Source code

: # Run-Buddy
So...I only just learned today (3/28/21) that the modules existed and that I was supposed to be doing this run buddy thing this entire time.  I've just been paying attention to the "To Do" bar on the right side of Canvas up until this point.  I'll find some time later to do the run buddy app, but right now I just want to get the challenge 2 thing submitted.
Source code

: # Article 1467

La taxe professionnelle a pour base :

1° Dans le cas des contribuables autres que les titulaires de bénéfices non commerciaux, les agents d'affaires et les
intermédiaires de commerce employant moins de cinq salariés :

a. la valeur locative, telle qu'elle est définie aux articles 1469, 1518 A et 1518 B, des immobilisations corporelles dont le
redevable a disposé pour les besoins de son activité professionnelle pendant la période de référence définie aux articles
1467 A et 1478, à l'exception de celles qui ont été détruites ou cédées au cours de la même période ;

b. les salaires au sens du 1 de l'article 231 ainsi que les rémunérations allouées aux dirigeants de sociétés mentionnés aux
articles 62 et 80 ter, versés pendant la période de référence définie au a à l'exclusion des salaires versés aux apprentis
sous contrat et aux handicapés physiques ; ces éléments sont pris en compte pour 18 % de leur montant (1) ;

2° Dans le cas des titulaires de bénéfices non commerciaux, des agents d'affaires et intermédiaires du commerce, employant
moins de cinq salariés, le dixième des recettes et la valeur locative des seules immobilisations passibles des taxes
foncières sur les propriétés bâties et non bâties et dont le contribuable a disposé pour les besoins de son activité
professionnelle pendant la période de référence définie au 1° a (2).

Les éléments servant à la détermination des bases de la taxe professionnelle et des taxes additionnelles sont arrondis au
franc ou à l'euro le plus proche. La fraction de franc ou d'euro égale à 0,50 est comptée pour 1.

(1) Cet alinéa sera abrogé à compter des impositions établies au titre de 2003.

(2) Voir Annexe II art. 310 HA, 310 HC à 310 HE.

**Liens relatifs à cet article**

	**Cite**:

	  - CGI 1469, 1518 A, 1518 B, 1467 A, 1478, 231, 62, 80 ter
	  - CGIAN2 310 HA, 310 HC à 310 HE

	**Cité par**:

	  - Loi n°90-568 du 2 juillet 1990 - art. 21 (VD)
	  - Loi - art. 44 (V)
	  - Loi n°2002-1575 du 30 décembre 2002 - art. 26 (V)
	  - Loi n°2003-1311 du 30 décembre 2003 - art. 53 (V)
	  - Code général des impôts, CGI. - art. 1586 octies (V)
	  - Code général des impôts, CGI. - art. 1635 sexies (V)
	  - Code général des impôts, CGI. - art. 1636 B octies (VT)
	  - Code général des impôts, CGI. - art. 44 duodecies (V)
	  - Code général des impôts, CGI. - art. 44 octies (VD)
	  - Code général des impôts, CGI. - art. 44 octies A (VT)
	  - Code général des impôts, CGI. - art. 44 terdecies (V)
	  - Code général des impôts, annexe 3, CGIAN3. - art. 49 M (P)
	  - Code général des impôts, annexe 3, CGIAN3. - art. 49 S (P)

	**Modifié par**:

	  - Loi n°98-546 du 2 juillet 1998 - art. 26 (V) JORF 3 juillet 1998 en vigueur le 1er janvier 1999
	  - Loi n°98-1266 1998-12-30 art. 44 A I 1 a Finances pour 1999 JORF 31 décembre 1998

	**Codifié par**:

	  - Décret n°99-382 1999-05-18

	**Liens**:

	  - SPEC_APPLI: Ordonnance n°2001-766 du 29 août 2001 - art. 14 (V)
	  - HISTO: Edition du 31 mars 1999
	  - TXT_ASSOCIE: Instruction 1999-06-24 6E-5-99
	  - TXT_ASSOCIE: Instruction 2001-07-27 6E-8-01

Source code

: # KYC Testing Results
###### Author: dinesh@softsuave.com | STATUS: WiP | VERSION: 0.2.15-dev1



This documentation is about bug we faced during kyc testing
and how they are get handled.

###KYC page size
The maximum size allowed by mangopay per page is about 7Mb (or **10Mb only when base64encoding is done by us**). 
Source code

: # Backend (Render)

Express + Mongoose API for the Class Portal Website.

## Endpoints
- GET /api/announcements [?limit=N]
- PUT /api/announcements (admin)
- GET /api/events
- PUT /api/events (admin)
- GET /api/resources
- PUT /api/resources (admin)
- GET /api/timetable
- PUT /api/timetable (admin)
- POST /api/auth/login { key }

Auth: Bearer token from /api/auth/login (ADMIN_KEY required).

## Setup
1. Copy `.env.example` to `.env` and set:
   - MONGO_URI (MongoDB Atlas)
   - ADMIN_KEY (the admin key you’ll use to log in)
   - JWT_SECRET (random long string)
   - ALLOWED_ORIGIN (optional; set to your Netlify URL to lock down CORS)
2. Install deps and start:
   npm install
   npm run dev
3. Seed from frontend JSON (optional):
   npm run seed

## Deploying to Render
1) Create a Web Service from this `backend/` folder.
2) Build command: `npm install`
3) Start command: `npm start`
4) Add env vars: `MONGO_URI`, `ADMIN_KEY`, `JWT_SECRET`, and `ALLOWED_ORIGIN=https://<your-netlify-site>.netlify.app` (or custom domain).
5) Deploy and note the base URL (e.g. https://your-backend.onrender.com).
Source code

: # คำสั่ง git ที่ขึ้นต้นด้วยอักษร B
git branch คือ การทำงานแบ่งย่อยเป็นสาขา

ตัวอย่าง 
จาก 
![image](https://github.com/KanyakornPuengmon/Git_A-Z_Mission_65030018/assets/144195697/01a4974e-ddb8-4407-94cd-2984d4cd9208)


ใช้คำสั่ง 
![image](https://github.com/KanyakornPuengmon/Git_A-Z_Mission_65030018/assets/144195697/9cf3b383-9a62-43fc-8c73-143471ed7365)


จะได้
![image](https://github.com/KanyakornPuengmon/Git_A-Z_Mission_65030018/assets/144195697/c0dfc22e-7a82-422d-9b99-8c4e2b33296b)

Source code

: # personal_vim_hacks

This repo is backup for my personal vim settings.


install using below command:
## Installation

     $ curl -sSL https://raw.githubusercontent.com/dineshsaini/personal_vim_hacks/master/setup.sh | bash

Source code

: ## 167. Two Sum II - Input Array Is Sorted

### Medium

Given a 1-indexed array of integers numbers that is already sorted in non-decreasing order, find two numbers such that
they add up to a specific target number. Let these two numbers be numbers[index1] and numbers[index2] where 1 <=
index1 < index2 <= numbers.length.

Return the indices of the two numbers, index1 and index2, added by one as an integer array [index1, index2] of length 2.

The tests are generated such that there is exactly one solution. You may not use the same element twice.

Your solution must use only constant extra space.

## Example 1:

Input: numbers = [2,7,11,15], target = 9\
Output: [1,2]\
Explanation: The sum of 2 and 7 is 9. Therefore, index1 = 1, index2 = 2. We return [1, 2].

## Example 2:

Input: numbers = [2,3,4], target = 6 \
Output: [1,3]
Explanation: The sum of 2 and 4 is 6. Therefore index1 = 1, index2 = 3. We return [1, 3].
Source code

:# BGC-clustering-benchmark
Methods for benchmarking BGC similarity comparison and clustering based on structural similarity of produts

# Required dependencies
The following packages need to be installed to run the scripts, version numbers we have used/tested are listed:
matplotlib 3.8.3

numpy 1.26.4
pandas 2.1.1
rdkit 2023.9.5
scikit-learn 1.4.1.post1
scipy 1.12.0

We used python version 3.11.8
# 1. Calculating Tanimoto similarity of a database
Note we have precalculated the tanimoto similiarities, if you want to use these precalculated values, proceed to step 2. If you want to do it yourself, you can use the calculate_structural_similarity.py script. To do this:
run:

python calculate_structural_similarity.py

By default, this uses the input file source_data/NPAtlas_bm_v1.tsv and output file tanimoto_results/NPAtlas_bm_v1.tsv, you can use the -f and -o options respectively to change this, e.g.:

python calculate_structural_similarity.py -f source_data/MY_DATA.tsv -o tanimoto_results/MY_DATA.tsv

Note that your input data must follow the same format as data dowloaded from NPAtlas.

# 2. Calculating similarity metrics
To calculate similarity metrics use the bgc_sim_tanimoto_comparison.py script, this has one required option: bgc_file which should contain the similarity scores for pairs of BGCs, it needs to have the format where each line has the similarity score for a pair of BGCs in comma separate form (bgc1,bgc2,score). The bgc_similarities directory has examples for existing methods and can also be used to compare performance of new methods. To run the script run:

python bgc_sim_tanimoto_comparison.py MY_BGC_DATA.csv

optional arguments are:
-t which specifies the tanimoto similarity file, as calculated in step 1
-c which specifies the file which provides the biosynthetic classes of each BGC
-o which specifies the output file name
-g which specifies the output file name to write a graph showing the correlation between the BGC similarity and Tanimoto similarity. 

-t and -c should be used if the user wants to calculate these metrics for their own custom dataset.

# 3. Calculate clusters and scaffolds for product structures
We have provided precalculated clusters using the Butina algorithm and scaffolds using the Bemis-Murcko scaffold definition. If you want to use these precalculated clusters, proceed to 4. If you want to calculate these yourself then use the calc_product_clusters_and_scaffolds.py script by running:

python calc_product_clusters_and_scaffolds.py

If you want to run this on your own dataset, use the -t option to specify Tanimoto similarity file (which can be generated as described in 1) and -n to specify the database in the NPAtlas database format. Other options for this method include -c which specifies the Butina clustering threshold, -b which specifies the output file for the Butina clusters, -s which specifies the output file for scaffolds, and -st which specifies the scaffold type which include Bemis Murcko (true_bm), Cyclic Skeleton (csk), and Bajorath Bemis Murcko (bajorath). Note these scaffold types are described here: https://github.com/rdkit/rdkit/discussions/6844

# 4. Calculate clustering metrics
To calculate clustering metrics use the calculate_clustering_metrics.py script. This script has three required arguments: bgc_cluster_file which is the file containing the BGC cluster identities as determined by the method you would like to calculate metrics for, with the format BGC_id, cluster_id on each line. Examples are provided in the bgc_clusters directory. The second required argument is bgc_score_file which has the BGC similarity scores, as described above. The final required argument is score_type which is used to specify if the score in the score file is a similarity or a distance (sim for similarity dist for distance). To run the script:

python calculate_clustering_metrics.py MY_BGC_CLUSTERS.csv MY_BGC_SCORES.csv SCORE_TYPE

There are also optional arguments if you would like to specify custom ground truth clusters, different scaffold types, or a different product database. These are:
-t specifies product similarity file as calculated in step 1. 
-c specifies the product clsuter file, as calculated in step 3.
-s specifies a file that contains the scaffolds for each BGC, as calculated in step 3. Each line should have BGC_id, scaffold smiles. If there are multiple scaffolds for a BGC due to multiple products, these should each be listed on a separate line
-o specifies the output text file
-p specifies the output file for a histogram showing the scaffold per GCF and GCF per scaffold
* * * *
*WHAT TO DO:*
The only acceptable answer is a number: how many lines of the listing contain the word "size".

*EXERCISE OUTPUT:*
2